The problem | All that should come back is the lines of the data below from the one containing "### Présentation du document" to the one containing "module de collecte ;", inclusive, exactly as they stand.

Data extracts: Begin

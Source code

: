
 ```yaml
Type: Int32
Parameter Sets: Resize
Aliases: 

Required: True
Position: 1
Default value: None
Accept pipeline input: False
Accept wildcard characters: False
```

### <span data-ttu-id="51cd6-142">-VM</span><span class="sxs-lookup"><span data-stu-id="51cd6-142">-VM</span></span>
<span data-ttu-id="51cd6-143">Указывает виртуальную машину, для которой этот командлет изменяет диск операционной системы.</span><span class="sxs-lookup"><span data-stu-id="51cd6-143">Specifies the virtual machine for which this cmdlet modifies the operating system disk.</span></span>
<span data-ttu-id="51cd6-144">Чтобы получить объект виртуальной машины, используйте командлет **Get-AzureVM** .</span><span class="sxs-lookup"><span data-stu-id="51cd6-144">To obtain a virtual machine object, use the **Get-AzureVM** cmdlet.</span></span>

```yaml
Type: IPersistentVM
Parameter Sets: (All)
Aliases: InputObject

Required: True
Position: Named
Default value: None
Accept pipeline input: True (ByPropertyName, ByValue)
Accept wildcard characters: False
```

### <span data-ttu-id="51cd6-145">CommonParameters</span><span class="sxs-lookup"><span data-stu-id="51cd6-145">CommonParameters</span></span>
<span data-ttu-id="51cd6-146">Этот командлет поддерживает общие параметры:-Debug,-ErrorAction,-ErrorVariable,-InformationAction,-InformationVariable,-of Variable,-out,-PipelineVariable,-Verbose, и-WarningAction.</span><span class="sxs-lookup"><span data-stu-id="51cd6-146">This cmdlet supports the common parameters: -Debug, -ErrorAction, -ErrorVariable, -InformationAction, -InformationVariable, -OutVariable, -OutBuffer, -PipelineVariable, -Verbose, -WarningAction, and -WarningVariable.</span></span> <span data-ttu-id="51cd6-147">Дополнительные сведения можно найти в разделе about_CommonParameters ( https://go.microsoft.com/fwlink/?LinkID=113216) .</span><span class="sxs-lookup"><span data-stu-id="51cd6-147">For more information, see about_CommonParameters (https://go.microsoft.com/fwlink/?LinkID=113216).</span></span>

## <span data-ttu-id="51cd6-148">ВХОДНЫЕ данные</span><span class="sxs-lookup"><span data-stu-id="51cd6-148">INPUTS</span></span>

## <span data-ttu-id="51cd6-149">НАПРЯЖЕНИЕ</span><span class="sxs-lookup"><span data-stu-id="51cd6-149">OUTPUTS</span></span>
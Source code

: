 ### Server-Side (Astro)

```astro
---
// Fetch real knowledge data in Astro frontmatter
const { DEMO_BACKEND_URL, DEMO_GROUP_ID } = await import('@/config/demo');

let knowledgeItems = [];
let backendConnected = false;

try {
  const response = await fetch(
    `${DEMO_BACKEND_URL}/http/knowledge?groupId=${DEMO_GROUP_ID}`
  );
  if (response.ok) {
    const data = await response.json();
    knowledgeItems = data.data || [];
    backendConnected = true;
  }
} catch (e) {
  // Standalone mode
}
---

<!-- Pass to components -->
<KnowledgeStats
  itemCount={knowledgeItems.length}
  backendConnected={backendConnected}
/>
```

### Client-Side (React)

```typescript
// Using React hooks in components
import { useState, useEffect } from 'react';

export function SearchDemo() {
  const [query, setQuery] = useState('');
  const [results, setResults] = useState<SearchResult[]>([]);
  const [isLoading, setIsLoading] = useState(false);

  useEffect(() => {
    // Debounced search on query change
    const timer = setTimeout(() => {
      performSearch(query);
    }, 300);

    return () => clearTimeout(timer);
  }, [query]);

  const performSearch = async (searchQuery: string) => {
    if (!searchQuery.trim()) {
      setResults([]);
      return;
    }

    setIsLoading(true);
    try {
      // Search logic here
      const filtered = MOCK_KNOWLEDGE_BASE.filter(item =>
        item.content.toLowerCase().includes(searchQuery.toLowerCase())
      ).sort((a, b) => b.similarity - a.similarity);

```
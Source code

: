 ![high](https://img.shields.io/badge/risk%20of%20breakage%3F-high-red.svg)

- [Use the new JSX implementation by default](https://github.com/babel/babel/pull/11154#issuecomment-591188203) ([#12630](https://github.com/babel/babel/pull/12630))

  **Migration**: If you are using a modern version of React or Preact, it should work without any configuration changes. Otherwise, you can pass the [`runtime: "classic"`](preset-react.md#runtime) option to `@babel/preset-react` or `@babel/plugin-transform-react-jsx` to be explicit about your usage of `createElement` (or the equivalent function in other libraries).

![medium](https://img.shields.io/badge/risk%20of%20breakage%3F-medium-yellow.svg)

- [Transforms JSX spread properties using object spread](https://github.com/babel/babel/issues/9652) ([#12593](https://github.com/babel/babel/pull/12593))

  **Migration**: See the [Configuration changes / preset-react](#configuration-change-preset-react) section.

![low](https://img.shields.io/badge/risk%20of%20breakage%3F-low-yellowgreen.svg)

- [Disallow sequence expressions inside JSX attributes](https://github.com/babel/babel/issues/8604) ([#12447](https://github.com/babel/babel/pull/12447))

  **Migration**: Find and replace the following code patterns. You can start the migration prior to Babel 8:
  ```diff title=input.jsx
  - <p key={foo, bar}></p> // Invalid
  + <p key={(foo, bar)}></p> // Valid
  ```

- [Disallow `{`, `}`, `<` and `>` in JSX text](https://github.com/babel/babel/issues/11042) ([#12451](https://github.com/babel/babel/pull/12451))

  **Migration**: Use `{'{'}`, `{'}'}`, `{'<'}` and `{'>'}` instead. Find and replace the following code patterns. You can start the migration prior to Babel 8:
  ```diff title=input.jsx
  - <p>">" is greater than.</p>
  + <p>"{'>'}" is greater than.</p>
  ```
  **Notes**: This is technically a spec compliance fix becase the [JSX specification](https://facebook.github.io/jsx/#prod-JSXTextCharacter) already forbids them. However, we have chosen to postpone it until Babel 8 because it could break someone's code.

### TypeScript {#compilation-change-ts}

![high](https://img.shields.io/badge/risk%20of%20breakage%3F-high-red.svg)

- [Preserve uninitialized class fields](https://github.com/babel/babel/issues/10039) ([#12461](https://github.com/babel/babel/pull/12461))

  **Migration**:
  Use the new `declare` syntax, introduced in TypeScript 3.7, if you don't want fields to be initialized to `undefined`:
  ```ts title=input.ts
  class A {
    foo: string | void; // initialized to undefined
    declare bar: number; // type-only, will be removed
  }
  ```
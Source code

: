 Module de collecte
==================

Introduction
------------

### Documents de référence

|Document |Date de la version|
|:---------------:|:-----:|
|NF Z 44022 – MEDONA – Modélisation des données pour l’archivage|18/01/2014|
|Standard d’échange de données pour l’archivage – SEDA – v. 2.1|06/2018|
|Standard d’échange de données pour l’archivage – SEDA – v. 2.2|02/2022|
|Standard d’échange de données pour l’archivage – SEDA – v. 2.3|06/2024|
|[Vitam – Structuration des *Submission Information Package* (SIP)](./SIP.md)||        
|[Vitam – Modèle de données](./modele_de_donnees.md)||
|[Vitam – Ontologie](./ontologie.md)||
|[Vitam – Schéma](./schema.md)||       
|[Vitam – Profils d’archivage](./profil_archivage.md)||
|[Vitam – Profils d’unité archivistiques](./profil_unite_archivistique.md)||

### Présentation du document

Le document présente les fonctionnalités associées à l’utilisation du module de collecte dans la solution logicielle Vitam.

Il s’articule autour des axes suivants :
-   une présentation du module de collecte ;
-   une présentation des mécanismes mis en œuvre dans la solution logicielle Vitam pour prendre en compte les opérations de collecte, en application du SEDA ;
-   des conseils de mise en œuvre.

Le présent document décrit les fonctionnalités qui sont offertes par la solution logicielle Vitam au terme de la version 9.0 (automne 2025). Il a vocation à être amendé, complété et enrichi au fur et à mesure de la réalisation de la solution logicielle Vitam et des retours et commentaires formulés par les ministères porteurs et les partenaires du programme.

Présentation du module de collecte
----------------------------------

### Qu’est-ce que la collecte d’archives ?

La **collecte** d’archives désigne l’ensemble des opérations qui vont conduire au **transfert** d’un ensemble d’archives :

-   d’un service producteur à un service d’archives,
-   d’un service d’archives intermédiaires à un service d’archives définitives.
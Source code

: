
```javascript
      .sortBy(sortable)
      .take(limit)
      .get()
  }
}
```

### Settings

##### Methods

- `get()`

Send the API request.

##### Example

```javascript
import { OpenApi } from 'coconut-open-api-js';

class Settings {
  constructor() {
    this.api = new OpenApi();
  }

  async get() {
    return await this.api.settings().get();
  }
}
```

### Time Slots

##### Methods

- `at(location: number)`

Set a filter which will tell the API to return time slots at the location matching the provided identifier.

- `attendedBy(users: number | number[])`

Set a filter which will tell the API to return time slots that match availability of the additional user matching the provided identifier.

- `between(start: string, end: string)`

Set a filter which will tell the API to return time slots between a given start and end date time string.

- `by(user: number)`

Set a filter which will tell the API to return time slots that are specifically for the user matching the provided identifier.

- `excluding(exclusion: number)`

Data extracts: End

Task output |
### Présentation du document

Le document présente les fonctionnalités associées à l’utilisation du module de collecte dans la solution logicielle Vitam.

Il s’articule autour des axes suivants :
-   une présentation du module de collecte ;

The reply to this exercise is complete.